In a written reply in Parliament, the Ministry of Finance pointed out that as of September 30 this year, a total of 3.86 million Employees Provident Fund (EPF) members had withdrawn RM10.78 billion from their Flexible Account (commonly known as the third account), and the relevant number accounted for 29.4% of members aged 55 and below.

In other words, just over four months after the launch of the Flexi Account, withdrawals exceeded RM10 billion for the first time.

The authorities added that withdrawing funds through flexible accounts can alleviate members' cash flow pressure to a certain extent, especially when they are in urgent need of money.

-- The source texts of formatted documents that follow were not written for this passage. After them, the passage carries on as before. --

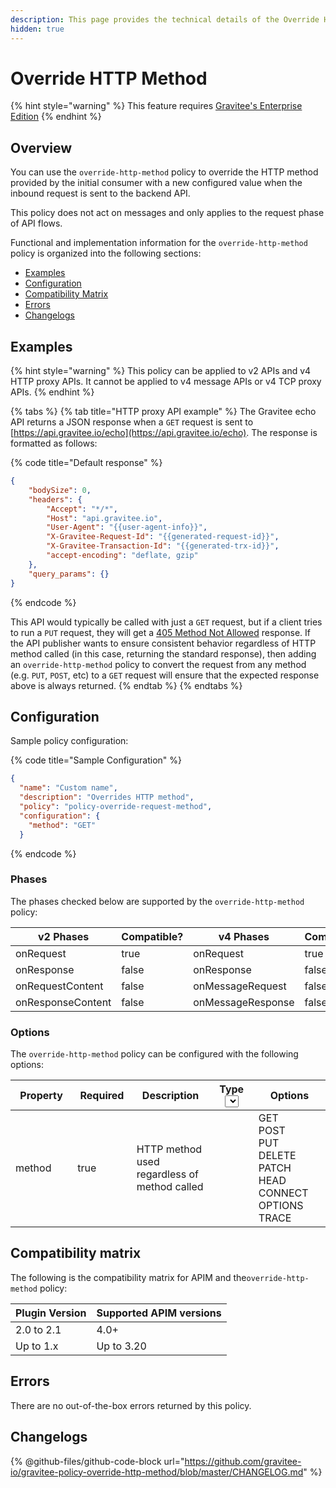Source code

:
 ```yaml
---
description: This page provides the technical details of the Override HTTP Method policy
hidden: true
---
```


# Override HTTP Method

{% hint style="warning" %}
This feature requires [Gravitee's Enterprise Edition](../overview/gravitee-apim-enterprise-edition/)
{% endhint %}

## Overview

You can use the `override-http-method` policy to override the HTTP method provided by the initial consumer with a new configured value when the inbound request is sent to the backend API.

This policy does not act on messages and only applies to the request phase of API flows.

Functional and implementation information for the `override-http-method` policy is organized into the following sections:

* [Examples](override-http-method.md#examples)
* [Configuration](override-http-method.md#configuration)
* [Compatibility Matrix](override-http-method.md#compatibility-matrix)
* [Errors](override-http-method.md#errors)
* [Changelogs](override-http-method.md#changelogs)

## Examples

{% hint style="warning" %}
This policy can be applied to v2 APIs and v4 HTTP proxy APIs. It cannot be applied to v4 message APIs or v4 TCP proxy APIs.
{% endhint %}

{% tabs %}
{% tab title="HTTP proxy API example" %}
The Gravitee echo API returns a JSON response when a `GET` request is sent to [https://api.gravitee.io/echo](https://api.gravitee.io/echo). The response is formatted as follows:

{% code title="Default response" %}
```json
{
    "bodySize": 0,
    "headers": {
        "Accept": "*/*",
        "Host": "api.gravitee.io",
        "User-Agent": "{{user-agent-info}}",
        "X-Gravitee-Request-Id": "{{generated-request-id}}",
        "X-Gravitee-Transaction-Id": "{{generated-trx-id}}",
        "accept-encoding": "deflate, gzip"
    },
    "query_params": {}
}
```
{% endcode %}

This API would typically be called with just a `GET` request, but if a client tries to run a `PUT` request, they will get a [405 Method Not Allowed](https://developer.mozilla.org/en-US/docs/Web/HTTP/Status/405) response. If the API publisher wants to ensure consistent behavior regardless of HTTP method called (in this case, returning the standard response), then adding an `override-http-method` policy to convert the request from any method (e.g. `PUT`, `POST`, etc) to a `GET` request will ensure that the expected response above is always returned.
{% endtab %}
{% endtabs %}

## Configuration

Sample policy configuration:

{% code title="Sample Configuration" %}
```json
{
  "name": "Custom name",
  "description": "Overrides HTTP method",
  "policy": "policy-override-request-method",
  "configuration": {
    "method": "GET"
  }
```
{% endcode %}

### Phases

The phases checked below are supported by the `override-http-method` policy:

<table data-full-width="false"><thead><tr><th width="209">v2 Phases</th><th width="139" data-type="checkbox">Compatible?</th><th width="198.41136671177264">v4 Phases</th><th data-type="checkbox">Compatible?</th></tr></thead><tbody><tr><td>onRequest</td><td>true</td><td>onRequest</td><td>true</td></tr><tr><td>onResponse</td><td>false</td><td>onResponse</td><td>false</td></tr><tr><td>onRequestContent</td><td>false</td><td>onMessageRequest</td><td>false</td></tr><tr><td>onResponseContent</td><td>false</td><td>onMessageResponse</td><td>false</td></tr></tbody></table>

### Options

The `override-http-method` policy can be configured with the following options:

<table data-full-width="false"><thead><tr><th width="121">Property</th><th width="100" data-type="checkbox">Required</th><th width="156">Description</th><th width="94">Type<select></select></th><th width="149">Options</th></tr></thead><tbody><tr><td>method</td><td>true</td><td>HTTP method used regardless of method called</td><td></td><td>GET<br>POST<br>PUT<br>DELETE<br>PATCH<br>HEAD<br>CONNECT<br>OPTIONS<br>TRACE</td></tr></tbody></table>

## Compatibility matrix

The following is the compatibility matrix for APIM and the`override-http-method` policy:

<table data-full-width="false"><thead><tr><th>Plugin Version</th><th>Supported APIM versions</th></tr></thead><tbody><tr><td>2.0 to 2.1</td><td>4.0+</td></tr><tr><td>Up to 1.x</td><td>Up to 3.20</td></tr></tbody></table>

## Errors

There are no out-of-the-box errors returned by this policy.

## Changelogs

{% @github-files/github-code-block url="https://github.com/gravitee-io/gravitee-policy-override-http-method/blob/master/CHANGELOG.md" %}
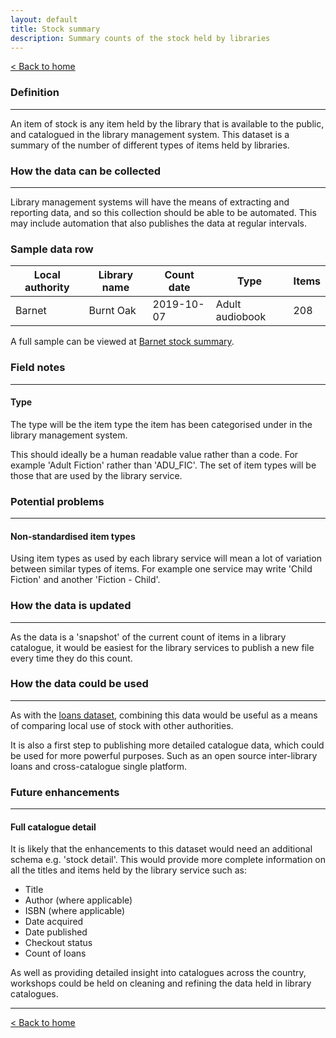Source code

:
 ```yaml
---
layout: default
title: Stock summary
description: Summary counts of the stock held by libraries
---
```


[&lt; Back to home](./)

### Definition

---

An item of stock is any item held by the library that is available to the public, and catalogued in the library management system. This dataset is a summary of the number of different types of items held by libraries.

### How the data can be collected

---

Library management systems will have the means of extracting and reporting data, and so this collection should be able to be automated. This may include automation that also publishes the data at regular intervals.

### Sample data row

| Local authority | Library name | Count date | Type | Items |
| --------------- | ------------ | -----------| ---- | ----- |
| Barnet | Burnt Oak | 2019-10-07 | Adult audiobook | 208 |

A full sample can be viewed at [Barnet stock summary](https://github.com/LibrariesHacked/schema-librarydata/blob/master/data/stock_summary_barnet.csv).

### Field notes

---

#### Type

The type will be the item type the item has been categorised under in the library management system.

This should ideally be a human readable value rather than a code. For example 'Adult Fiction' rather than 'ADU_FIC'. The set of item types will be those that are used by the library service.

### Potential problems

---

#### Non-standardised item types

Using item types as used by each library service will mean a lot of variation between similar types of items. For example one service may write 'Child Fiction' and another 'Fiction - Child'.

### How the data is updated

---

As the data is a 'snapshot' of the current count of items in a library catalogue, it would be easiest for the library services to publish a new file every time they do this count.

### How the data could be used

---

As with the [loans dataset](./loans), combining this data would be useful as a means of comparing local use of stock with other authorities.

It is also a first step to publishing more detailed catalogue data, which could be used for more powerful purposes. Such as an open source inter-library loans and cross-catalogue single platform.

### Future enhancements

---

#### Full catalogue detail

It is likely that the enhancements to this dataset would need an additional schema e.g. 'stock detail'. This would provide more complete information on all the titles and items held by the library service such as:

- Title
- Author (where applicable)
- ISBN (where applicable)
- Date acquired
- Date published
- Checkout status
- Count of loans

As well as providing detailed insight into catalogues across the country, workshops could be held on cleaning and refining the data held in library catalogues.

---

[&lt; Back to home](./)
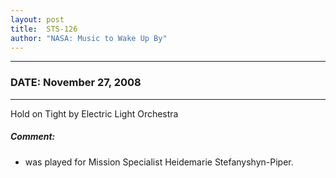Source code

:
```yaml
---
layout: post
title:  STS-126
author: "NASA: Music to Wake Up By"
---
```


----
### DATE: November 27, 2008
----
Hold on Tight by Electric Light Orchestra

##### Comment:
* was played for Mission Specialist Heidemarie Stefanyshyn-Piper.
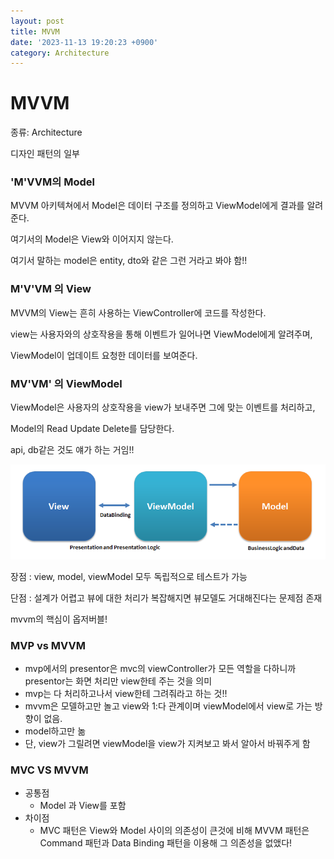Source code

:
 ```yaml
---
layout: post
title: MVVM
date: '2023-11-13 19:20:23 +0900'
category: Architecture
---
```

# MVVM

종류: Architecture

디자인 패턴의 일부

### 'M'VVM의 Model

MVVM 아키텍쳐에서 Model은 데이터 구조를 정의하고 ViewModel에게 결과를 알려준다.

여기서의 Model은 View와 이어지지 않는다.

여기서 말하는 model은 entity, dto와 같은 그런 거라고 봐야 함!!

### M'V'VM 의 View

MVVM의 View는 흔히 사용하는 ViewController에 코드를 작성한다.

view는 사용자와의 상호작용을 통해 이벤트가 일어나면 ViewModel에게 알려주며,

ViewModel이 업데이트 요청한 데이터를 보여준다.

### MV'VM' 의 ViewModel

ViewModel은 사용자의 상호작용을 view가 보내주면 그에 맞는 이벤트를 처리하고,

Model의 Read Update Delete를 담당한다.

api, db같은 것도 얘가 하는 거임!!

![Untitled](/assets/2023-11-13-MVVM/Untitled.png)

장점 : view, model, viewModel 모두 독립적으로 테스트가 가능

단점 : 설계가 어렵고 뷰에 대한 처리가 복잡해지면 뷰모델도 거대해진다는 문제점 존재

mvvm의 핵심이 옵저버블!

### MVP vs MVVM

- mvp에서의 presentor은 mvc의 viewController가 모든 역할을 다하니까 presentor는 화면 처리만 view한테 주는 것을 의미
- mvp는 다 처리하고나서 view한테 그려줘라고 하는 것!!
- mvvm은 모델하고만 놀고 view와 1:다 관계이며 viewModel에서 view로 가는 방향이 없음.
- model하고만 놂
- 단, view가 그릴려면 viewModel을 view가 지켜보고 봐서 알아서 바꿔주게 함

### MVC VS MVVM

- 공통점
    - Model 과 View를 포함
- 차이점
    - MVC 패턴은 View와 Model 사이의 의존성이 큰것에 비해 MVVM 패턴은 Command 패턴과 Data Binding 패턴을 이용해 그 의존성을 없앴다!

The CPF launched a restructuring plan on May 11. In addition to adding a flexible account, the authorities also increased the contribution allocation ratio of the retirement account (commonly known as the first account) from the original 70% to 75%.

The Ministry of Finance said that with the increase in the contribution rate to retirement accounts by 5%, the overall amount deposited into retirement accounts increased by RM1.2 billion from June to September this year.

This means that the number of active members aged 55 or below who meet the basic deposit standards has increased from 2.41 million in June this year to 2.56 million in September.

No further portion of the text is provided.